AIM OF THE EXERCISE:
From the listing below, reproduce word for word the part that opens with the line containing "1. 小猫：水还可以这么玩" and closes with the line containing "1. 电影西装暴徒上线"; reproduce nothing else.

PROVIDED DATA:

# # #

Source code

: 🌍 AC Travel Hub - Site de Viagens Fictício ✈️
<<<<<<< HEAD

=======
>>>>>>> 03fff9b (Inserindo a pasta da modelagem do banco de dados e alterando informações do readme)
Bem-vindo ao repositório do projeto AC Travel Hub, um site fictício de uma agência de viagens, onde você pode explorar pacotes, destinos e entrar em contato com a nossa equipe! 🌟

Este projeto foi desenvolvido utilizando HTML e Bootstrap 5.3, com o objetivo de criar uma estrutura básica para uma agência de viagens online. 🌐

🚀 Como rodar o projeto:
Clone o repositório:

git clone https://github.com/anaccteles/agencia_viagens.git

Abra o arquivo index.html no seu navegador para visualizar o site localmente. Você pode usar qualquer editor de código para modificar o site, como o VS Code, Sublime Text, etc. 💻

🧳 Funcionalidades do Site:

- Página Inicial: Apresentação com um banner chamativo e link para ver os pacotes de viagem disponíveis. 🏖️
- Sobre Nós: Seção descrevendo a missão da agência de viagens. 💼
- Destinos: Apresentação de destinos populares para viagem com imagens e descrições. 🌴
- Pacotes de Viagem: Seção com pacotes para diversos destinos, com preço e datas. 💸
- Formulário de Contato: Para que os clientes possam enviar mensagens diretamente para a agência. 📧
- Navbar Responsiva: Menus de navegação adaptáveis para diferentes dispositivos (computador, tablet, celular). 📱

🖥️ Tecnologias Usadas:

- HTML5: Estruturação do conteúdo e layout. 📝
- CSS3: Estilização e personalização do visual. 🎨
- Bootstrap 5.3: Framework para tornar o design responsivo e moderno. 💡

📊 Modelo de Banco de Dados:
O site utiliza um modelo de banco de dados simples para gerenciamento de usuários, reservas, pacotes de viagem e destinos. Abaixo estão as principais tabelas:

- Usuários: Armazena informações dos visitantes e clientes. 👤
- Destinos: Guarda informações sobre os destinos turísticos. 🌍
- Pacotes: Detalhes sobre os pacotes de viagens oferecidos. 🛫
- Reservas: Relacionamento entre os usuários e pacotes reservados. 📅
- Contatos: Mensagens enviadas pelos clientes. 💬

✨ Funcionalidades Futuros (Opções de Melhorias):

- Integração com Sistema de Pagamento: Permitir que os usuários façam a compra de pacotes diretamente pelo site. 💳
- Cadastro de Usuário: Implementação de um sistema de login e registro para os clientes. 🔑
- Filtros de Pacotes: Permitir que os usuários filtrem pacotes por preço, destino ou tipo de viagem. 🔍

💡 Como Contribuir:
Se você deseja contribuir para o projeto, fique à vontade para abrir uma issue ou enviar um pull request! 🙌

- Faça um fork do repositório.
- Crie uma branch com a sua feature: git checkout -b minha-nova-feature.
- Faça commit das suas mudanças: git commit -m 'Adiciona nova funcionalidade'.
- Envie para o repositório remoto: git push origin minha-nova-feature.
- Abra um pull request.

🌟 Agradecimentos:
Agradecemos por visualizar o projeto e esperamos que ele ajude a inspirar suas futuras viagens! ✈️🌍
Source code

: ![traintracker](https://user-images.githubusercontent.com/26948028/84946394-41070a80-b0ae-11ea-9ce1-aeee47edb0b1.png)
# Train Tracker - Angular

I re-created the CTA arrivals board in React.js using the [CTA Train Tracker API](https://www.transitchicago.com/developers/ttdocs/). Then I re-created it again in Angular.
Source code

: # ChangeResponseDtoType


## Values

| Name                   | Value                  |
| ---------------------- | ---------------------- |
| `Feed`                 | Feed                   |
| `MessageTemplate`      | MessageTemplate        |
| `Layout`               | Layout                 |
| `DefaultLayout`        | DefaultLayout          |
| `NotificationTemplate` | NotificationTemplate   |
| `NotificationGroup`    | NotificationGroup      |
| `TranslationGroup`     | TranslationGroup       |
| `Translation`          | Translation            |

# # #

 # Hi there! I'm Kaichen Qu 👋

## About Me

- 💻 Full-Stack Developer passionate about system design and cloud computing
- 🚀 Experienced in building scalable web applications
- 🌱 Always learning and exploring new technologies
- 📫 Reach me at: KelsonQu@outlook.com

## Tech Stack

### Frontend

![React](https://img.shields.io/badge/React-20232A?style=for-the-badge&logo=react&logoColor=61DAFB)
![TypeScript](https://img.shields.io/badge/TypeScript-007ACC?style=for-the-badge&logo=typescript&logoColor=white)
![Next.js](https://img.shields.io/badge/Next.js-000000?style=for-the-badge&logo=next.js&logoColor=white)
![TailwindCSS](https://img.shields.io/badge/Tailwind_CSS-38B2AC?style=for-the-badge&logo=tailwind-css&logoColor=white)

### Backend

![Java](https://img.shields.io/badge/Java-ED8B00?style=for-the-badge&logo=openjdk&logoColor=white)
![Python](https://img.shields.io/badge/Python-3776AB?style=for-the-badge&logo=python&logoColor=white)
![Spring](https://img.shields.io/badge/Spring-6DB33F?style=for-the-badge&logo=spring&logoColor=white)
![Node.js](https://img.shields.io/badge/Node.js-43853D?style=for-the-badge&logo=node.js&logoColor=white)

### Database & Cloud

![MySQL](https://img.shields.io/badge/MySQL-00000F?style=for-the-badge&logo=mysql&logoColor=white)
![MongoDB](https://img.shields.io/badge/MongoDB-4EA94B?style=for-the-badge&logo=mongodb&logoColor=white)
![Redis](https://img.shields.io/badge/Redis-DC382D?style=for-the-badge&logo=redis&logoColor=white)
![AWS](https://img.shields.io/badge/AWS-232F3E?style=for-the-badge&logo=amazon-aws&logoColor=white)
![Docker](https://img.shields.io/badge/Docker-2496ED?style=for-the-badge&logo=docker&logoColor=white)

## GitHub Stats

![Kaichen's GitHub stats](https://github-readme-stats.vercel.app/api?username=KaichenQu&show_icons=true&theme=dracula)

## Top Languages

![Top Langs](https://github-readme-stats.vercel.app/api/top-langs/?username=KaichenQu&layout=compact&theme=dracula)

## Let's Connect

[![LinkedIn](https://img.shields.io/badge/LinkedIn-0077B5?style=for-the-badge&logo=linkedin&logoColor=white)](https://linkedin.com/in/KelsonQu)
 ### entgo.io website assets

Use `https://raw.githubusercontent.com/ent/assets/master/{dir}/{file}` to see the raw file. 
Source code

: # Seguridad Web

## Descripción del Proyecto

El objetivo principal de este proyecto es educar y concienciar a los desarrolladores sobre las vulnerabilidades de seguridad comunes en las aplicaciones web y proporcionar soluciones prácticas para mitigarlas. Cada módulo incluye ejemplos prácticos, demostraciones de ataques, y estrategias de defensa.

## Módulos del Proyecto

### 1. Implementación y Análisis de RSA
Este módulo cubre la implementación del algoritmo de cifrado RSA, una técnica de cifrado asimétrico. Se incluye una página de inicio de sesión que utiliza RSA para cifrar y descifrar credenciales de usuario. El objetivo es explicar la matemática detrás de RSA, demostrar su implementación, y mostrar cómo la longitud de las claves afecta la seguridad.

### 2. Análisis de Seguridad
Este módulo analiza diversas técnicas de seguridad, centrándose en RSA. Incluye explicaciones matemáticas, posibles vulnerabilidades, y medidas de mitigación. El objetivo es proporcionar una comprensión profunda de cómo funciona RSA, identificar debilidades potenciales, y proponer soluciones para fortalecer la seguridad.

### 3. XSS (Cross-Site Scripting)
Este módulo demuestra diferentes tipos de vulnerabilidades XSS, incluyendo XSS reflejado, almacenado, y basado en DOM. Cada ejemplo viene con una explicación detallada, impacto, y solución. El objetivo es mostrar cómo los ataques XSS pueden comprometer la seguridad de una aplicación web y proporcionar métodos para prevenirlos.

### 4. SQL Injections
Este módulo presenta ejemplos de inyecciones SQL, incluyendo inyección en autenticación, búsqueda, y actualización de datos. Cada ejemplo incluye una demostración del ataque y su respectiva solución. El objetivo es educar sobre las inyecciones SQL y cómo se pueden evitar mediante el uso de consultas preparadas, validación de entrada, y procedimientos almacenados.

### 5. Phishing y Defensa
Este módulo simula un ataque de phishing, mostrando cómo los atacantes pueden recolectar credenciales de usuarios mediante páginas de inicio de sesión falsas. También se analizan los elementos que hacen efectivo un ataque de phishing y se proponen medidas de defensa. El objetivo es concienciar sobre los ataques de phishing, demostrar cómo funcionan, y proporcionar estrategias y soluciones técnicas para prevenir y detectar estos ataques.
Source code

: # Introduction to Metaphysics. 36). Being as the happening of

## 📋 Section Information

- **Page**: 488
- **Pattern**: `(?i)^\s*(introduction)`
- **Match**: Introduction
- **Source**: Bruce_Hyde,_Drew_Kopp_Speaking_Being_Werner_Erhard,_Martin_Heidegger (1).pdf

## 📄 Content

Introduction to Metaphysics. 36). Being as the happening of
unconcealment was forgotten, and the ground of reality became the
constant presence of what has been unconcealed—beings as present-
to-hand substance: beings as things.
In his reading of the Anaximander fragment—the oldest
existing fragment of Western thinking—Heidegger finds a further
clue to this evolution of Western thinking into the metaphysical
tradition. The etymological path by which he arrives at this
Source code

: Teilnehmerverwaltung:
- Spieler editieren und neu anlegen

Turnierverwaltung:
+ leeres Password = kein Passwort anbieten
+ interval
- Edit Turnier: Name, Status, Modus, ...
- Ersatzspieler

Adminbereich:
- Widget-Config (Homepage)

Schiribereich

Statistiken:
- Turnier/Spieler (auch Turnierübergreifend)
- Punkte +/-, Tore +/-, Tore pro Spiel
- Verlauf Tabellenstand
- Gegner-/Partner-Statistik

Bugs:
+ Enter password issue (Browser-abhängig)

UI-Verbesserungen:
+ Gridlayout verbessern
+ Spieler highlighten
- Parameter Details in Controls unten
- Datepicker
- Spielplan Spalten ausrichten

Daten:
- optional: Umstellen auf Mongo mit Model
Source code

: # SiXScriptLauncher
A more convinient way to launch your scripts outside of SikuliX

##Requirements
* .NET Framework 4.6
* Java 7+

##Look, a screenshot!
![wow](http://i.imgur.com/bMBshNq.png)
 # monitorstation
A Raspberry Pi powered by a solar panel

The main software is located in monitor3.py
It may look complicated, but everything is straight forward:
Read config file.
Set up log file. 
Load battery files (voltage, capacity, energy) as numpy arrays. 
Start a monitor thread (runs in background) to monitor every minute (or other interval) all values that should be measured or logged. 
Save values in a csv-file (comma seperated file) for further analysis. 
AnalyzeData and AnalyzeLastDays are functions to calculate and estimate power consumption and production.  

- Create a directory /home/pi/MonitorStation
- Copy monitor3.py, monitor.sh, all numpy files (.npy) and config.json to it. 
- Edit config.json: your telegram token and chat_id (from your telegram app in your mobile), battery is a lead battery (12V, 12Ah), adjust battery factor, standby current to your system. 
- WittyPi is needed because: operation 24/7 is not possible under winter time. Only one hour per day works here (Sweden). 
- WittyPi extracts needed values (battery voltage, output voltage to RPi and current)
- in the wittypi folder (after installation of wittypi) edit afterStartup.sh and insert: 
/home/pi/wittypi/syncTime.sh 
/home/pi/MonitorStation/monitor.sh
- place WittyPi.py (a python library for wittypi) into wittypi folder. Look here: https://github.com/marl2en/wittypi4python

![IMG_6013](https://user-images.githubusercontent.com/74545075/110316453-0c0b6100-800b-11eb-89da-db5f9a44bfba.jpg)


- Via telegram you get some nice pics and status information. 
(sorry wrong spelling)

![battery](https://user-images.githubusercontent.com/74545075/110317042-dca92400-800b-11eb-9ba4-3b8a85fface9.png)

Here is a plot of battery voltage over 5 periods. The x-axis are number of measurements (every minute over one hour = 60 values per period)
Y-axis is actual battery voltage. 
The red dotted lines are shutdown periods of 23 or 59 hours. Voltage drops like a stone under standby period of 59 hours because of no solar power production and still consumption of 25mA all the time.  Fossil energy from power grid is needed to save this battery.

# # #

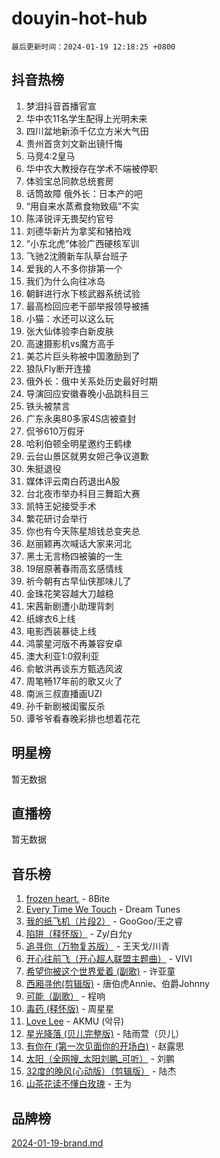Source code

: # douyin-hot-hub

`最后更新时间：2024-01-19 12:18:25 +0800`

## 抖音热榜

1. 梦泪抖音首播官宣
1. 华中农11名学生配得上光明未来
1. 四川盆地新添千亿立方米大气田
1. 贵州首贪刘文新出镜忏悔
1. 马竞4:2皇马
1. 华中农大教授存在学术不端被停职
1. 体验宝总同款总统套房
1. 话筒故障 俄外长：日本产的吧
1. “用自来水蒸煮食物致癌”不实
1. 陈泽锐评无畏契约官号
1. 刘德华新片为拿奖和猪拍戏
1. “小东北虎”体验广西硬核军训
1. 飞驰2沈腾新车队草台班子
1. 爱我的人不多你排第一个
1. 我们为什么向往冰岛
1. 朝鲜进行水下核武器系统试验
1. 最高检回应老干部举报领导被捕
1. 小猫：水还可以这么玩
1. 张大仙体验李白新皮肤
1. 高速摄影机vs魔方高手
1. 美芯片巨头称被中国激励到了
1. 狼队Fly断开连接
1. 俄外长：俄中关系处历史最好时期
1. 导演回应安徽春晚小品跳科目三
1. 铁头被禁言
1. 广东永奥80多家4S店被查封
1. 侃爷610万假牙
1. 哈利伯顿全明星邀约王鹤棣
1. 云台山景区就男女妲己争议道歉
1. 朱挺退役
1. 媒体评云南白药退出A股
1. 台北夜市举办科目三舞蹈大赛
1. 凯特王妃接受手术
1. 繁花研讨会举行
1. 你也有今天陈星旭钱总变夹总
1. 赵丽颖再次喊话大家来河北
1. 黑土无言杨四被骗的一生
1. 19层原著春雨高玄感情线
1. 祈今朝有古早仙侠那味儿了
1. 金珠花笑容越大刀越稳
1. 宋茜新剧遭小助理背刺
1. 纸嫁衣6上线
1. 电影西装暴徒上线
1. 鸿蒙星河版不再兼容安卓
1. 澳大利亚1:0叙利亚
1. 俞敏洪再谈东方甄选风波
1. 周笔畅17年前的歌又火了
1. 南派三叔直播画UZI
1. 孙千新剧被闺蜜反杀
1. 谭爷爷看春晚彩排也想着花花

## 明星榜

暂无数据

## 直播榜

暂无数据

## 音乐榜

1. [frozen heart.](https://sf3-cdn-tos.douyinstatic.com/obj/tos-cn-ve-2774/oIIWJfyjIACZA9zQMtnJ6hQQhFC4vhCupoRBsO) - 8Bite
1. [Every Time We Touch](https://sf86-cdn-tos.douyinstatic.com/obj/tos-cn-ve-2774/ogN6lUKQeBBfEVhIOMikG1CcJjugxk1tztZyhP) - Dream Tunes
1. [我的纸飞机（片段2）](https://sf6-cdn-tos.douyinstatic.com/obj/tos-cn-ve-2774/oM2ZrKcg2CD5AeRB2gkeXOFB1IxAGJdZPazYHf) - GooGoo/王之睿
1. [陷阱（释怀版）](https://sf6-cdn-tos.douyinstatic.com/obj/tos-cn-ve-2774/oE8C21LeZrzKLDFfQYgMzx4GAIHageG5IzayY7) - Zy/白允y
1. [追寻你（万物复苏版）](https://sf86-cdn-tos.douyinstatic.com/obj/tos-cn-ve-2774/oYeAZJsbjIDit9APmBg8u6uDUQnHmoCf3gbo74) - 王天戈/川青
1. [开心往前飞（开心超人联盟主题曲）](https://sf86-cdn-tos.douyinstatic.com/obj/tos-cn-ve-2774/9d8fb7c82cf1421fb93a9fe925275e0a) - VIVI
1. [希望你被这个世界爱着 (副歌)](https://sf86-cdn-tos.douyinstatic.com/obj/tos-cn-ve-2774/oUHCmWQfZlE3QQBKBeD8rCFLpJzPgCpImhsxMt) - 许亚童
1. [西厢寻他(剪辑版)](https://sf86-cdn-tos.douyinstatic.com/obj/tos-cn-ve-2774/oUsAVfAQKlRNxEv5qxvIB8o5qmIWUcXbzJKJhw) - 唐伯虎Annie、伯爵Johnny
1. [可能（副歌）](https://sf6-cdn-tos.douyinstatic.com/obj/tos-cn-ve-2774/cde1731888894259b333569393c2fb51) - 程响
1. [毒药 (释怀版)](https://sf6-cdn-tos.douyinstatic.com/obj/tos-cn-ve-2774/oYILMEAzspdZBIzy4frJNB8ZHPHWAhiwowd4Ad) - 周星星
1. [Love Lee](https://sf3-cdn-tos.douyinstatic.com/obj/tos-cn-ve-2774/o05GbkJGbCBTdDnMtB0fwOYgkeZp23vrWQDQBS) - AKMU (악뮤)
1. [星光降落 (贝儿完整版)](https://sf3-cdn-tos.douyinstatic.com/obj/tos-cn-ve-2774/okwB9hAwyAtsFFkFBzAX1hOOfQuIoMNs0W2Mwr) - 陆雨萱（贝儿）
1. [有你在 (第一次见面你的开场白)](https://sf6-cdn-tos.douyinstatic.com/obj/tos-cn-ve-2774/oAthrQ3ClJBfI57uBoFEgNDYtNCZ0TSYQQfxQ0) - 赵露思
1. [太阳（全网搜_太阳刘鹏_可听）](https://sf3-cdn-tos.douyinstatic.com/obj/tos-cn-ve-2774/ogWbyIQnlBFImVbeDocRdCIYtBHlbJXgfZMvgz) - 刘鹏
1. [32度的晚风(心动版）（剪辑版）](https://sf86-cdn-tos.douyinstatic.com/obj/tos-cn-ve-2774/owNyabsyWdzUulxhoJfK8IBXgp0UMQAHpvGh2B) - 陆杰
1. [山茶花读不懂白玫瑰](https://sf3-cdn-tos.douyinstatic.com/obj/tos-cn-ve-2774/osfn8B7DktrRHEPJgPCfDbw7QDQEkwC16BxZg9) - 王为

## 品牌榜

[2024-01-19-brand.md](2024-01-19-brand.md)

# # #

RESPONSE TO THIS TASK:
1. 小猫：水还可以这么玩
1. 张大仙体验李白新皮肤
1. 高速摄影机vs魔方高手
1. 美芯片巨头称被中国激励到了
1. 狼队Fly断开连接
1. 俄外长：俄中关系处历史最好时期
1. 导演回应安徽春晚小品跳科目三
1. 铁头被禁言
1. 广东永奥80多家4S店被查封
1. 侃爷610万假牙
1. 哈利伯顿全明星邀约王鹤棣
1. 云台山景区就男女妲己争议道歉
1. 朱挺退役
1. 媒体评云南白药退出A股
1. 台北夜市举办科目三舞蹈大赛
1. 凯特王妃接受手术
1. 繁花研讨会举行
1. 你也有今天陈星旭钱总变夹总
1. 赵丽颖再次喊话大家来河北
1. 黑土无言杨四被骗的一生
1. 19层原著春雨高玄感情线
1. 祈今朝有古早仙侠那味儿了
1. 金珠花笑容越大刀越稳
1. 宋茜新剧遭小助理背刺
1. 纸嫁衣6上线
1. 电影西装暴徒上线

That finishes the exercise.